INPUT DATA

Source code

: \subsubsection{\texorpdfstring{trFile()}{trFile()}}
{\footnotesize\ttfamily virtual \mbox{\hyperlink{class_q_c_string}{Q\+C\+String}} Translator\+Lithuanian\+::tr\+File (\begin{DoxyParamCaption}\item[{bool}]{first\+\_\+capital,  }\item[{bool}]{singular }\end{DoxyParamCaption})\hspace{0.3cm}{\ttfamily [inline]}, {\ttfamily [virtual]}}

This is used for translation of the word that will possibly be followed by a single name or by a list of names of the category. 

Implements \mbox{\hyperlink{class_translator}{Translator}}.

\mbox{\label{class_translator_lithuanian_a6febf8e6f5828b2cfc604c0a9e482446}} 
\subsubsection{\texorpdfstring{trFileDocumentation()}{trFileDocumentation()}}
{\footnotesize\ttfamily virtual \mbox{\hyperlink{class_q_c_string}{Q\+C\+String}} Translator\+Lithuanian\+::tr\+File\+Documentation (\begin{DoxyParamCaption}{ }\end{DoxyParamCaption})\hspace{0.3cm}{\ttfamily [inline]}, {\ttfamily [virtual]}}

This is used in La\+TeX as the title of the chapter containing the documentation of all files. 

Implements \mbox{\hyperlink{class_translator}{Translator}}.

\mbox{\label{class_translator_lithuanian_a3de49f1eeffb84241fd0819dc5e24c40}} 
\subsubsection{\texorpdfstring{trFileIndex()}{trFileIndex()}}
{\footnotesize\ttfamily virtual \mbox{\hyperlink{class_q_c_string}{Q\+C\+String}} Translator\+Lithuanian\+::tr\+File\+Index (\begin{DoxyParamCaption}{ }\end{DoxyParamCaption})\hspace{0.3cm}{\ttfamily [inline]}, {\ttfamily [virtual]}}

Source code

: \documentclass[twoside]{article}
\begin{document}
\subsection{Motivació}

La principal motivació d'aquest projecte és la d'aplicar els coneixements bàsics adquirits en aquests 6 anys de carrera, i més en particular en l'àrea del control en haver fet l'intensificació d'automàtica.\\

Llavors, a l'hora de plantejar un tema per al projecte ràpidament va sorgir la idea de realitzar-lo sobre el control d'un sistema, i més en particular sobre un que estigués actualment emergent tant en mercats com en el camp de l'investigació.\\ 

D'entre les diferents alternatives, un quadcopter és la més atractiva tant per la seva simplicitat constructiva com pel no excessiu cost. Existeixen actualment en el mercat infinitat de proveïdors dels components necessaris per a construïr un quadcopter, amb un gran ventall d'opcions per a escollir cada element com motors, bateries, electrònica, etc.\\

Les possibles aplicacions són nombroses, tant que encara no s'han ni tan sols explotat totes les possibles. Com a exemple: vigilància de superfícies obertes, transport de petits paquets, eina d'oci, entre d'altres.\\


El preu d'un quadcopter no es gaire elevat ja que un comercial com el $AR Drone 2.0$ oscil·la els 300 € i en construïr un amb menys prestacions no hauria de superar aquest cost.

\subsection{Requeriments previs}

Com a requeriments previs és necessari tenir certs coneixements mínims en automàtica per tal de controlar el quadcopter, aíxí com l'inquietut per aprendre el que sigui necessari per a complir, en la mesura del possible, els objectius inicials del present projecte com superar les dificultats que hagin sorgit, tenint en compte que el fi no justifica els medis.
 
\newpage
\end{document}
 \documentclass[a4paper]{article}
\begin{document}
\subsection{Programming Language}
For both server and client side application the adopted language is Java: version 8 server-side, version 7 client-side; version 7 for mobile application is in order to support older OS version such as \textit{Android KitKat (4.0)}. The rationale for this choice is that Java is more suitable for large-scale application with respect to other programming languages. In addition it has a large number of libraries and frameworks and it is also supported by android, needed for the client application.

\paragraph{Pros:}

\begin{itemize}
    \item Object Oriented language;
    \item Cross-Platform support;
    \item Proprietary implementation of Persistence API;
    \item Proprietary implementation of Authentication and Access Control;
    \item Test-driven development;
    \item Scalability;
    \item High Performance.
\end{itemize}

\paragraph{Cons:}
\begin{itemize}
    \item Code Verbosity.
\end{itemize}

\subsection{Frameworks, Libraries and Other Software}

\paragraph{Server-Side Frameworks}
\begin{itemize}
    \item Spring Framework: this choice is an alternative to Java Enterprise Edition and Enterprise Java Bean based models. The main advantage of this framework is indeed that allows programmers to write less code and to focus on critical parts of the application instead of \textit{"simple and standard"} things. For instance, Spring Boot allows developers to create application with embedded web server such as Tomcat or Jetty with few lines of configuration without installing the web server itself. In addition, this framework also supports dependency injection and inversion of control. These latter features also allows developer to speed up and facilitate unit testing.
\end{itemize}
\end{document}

TASK GOAL
Print out the complete data above, character for character.

REPLY TO THE TASK
Source code

: \subsubsection{\texorpdfstring{trFile()}{trFile()}}
{\footnotesize\ttfamily virtual \mbox{\hyperlink{class_q_c_string}{Q\+C\+String}} Translator\+Lithuanian\+::tr\+File (\begin{DoxyParamCaption}\item[{bool}]{first\+\_\+capital,  }\item[{bool}]{singular }\end{DoxyParamCaption})\hspace{0.3cm}{\ttfamily [inline]}, {\ttfamily [virtual]}}

This is used for translation of the word that will possibly be followed by a single name or by a list of names of the category. 

Implements \mbox{\hyperlink{class_translator}{Translator}}.

\mbox{\label{class_translator_lithuanian_a6febf8e6f5828b2cfc604c0a9e482446}} 
\subsubsection{\texorpdfstring{trFileDocumentation()}{trFileDocumentation()}}
{\footnotesize\ttfamily virtual \mbox{\hyperlink{class_q_c_string}{Q\+C\+String}} Translator\+Lithuanian\+::tr\+File\+Documentation (\begin{DoxyParamCaption}{ }\end{DoxyParamCaption})\hspace{0.3cm}{\ttfamily [inline]}, {\ttfamily [virtual]}}

This is used in La\+TeX as the title of the chapter containing the documentation of all files. 

Implements \mbox{\hyperlink{class_translator}{Translator}}.

\mbox{\label{class_translator_lithuanian_a3de49f1eeffb84241fd0819dc5e24c40}} 
\subsubsection{\texorpdfstring{trFileIndex()}{trFileIndex()}}
{\footnotesize\ttfamily virtual \mbox{\hyperlink{class_q_c_string}{Q\+C\+String}} Translator\+Lithuanian\+::tr\+File\+Index (\begin{DoxyParamCaption}{ }\end{DoxyParamCaption})\hspace{0.3cm}{\ttfamily [inline]}, {\ttfamily [virtual]}}

Source code

: \documentclass[twoside]{article}
\begin{document}
\subsection{Motivació}

La principal motivació d'aquest projecte és la d'aplicar els coneixements bàsics adquirits en aquests 6 anys de carrera, i més en particular en l'àrea del control en haver fet l'intensificació d'automàtica.\\

Llavors, a l'hora de plantejar un tema per al projecte ràpidament va sorgir la idea de realitzar-lo sobre el control d'un sistema, i més en particular sobre un que estigués actualment emergent tant en mercats com en el camp de l'investigació.\\ 

D'entre les diferents alternatives, un quadcopter és la més atractiva tant per la seva simplicitat constructiva com pel no excessiu cost. Existeixen actualment en el mercat infinitat de proveïdors dels components necessaris per a construïr un quadcopter, amb un gran ventall d'opcions per a escollir cada element com motors, bateries, electrònica, etc.\\

Les possibles aplicacions són nombroses, tant que encara no s'han ni tan sols explotat totes les possibles. Com a exemple: vigilància de superfícies obertes, transport de petits paquets, eina d'oci, entre d'altres.\\


El preu d'un quadcopter no es gaire elevat ja que un comercial com el $AR Drone 2.0$ oscil·la els 300 € i en construïr un amb menys prestacions no hauria de superar aquest cost.

\subsection{Requeriments previs}

Com a requeriments previs és necessari tenir certs coneixements mínims en automàtica per tal de controlar el quadcopter, aíxí com l'inquietut per aprendre el que sigui necessari per a complir, en la mesura del possible, els objectius inicials del present projecte com superar les dificultats que hagin sorgit, tenint en compte que el fi no justifica els medis.
 
\newpage
\end{document}
 \documentclass[a4paper]{article}
\begin{document}
\subsection{Programming Language}
For both server and client side application the adopted language is Java: version 8 server-side, version 7 client-side; version 7 for mobile application is in order to support older OS version such as \textit{Android KitKat (4.0)}. The rationale for this choice is that Java is more suitable for large-scale application with respect to other programming languages. In addition it has a large number of libraries and frameworks and it is also supported by android, needed for the client application.

\paragraph{Pros:}

\begin{itemize}
    \item Object Oriented language;
    \item Cross-Platform support;
    \item Proprietary implementation of Persistence API;
    \item Proprietary implementation of Authentication and Access Control;
    \item Test-driven development;
    \item Scalability;
    \item High Performance.
\end{itemize}

\paragraph{Cons:}
\begin{itemize}
    \item Code Verbosity.
\end{itemize}

\subsection{Frameworks, Libraries and Other Software}

\paragraph{Server-Side Frameworks}
\begin{itemize}
    \item Spring Framework: this choice is an alternative to Java Enterprise Edition and Enterprise Java Bean based models. The main advantage of this framework is indeed that allows programmers to write less code and to focus on critical parts of the application instead of \textit{"simple and standard"} things. For instance, Spring Boot allows developers to create application with embedded web server such as Tomcat or Jetty with few lines of configuration without installing the web server itself. In addition, this framework also supports dependency injection and inversion of control. These latter features also allows developer to speed up and facilitate unit testing.
\end{itemize}
\end{document}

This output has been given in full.